**Task objective**
If a line of the data below contains the string "cannot", copy it into your answer.

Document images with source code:
※ ※ ※

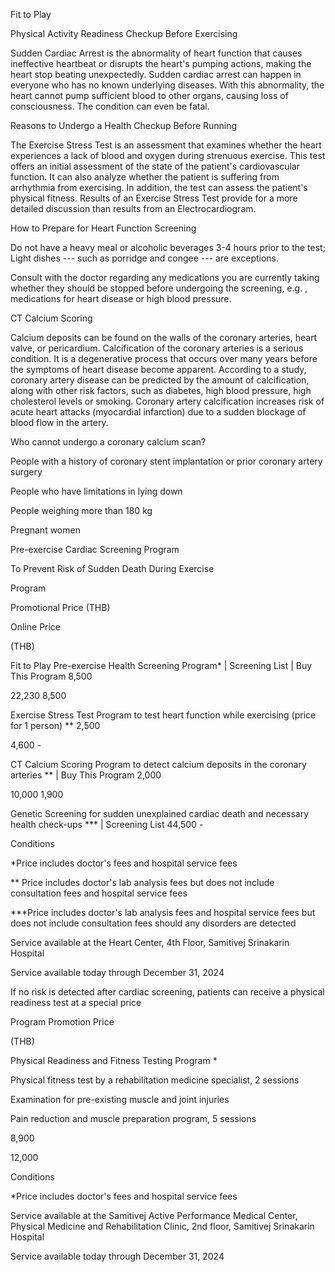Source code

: Fit to Play

Physical Activity Readiness Checkup Before Exercising

Sudden Cardiac Arrest is the abnormality of heart function that causes
ineffective heartbeat or disrupts the heart's pumping actions, making
the heart stop beating unexpectedly. Sudden cardiac arrest can happen in
everyone who has no known underlying diseases. With this abnormality,
the heart cannot pump sufficient blood to other organs, causing loss of
consciousness. The condition can even be fatal.

Reasons to Undergo a Health Checkup Before Running

The Exercise Stress Test is an assessment that examines whether the
heart experiences a lack of blood and oxygen during strenuous exercise.
This test offers an initial assessment of the state of the patient's
cardiovascular function. It can also analyze whether the patient is
suffering from arrhythmia from exercising. In addition, the test can
assess the patient's physical fitness. Results of an Exercise Stress
Test provide for a more detailed discussion than results from an
Electrocardiogram.

How to Prepare for Heart Function Screening

Do not have a heavy meal or alcoholic beverages 3-4 hours prior to the
test; Light dishes --- such as porridge and congee --- are exceptions.

Consult with the doctor regarding any medications you are currently
taking whether they should be stopped before undergoing the screening,
e.g. , medications for heart disease or high blood pressure.

CT Calcium Scoring

Calcium deposits can be found on the walls of the coronary arteries,
heart valve, or pericardium. Calcification of the coronary arteries is a
serious condition. It is a degenerative process that occurs over many
years before the symptoms of heart disease become apparent. According to
a study, coronary artery disease can be predicted by the amount of
calcification, along with other risk factors, such as diabetes, high
blood pressure, high cholesterol levels or smoking. Coronary artery
calcification increases risk of acute heart attacks (myocardial
infarction) due to a sudden blockage of blood flow in the artery.

Who cannot undergo a coronary calcium scan?

People with a history of coronary stent implantation or prior coronary
artery surgery

People who have limitations in lying down

People weighing more than 180 kg

Pregnant women

Pre-exercise Cardiac Screening Program

To Prevent Risk of Sudden Death During Exercise

Program

Promotional Price (THB)

Online Price

(THB)

Fit to Play Pre-exercise Health Screening Program\* \| Screening List \|
Buy This Program 8,500

22,230 8,500

Exercise Stress Test Program to test heart function while exercising
(price for 1 person) \*\* 2,500

4,600 -

CT Calcium Scoring Program to detect calcium deposits in the coronary
arteries \*\* \| Buy This Program 2,000

10,000 1,900

Genetic Screening for sudden unexplained cardiac death and necessary
health check-ups \*\*\* \| Screening List 44,500 -

Conditions

\*Price includes doctor's fees and hospital service fees

\*\* Price includes doctor's lab analysis fees but does not include
consultation fees and hospital service fees

\*\*\*Price includes doctor's lab analysis fees and hospital service
fees but does not include consultation fees should any disorders are
detected

Service available at the Heart Center, 4th Floor, Samitivej Srinakarin
Hospital

Service available today through December 31, 2024

If no risk is detected after cardiac screening, patients can receive a
physical readiness test at a special price

Program Promotion Price

(THB)

Physical Readiness and Fitness Testing Program \*

Physical fitness test by a rehabilitation medicine specialist, 2
sessions

Examination for pre-existing muscle and joint injuries

Pain reduction and muscle preparation program, 5 sessions

8,900

12,000

Conditions

\*Price includes doctor's fees and hospital service fees

Service available at the Samitivej Active Performance Medical Center,
Physical Medicine and Rehabilitation Clinic, 2nd floor, Samitivej
Srinakarin Hospital

Service available today through December 31, 2024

※ ※ ※

**Exercise result**
the heart cannot pump sufficient blood to other organs, causing loss of
Who cannot undergo a coronary calcium scan?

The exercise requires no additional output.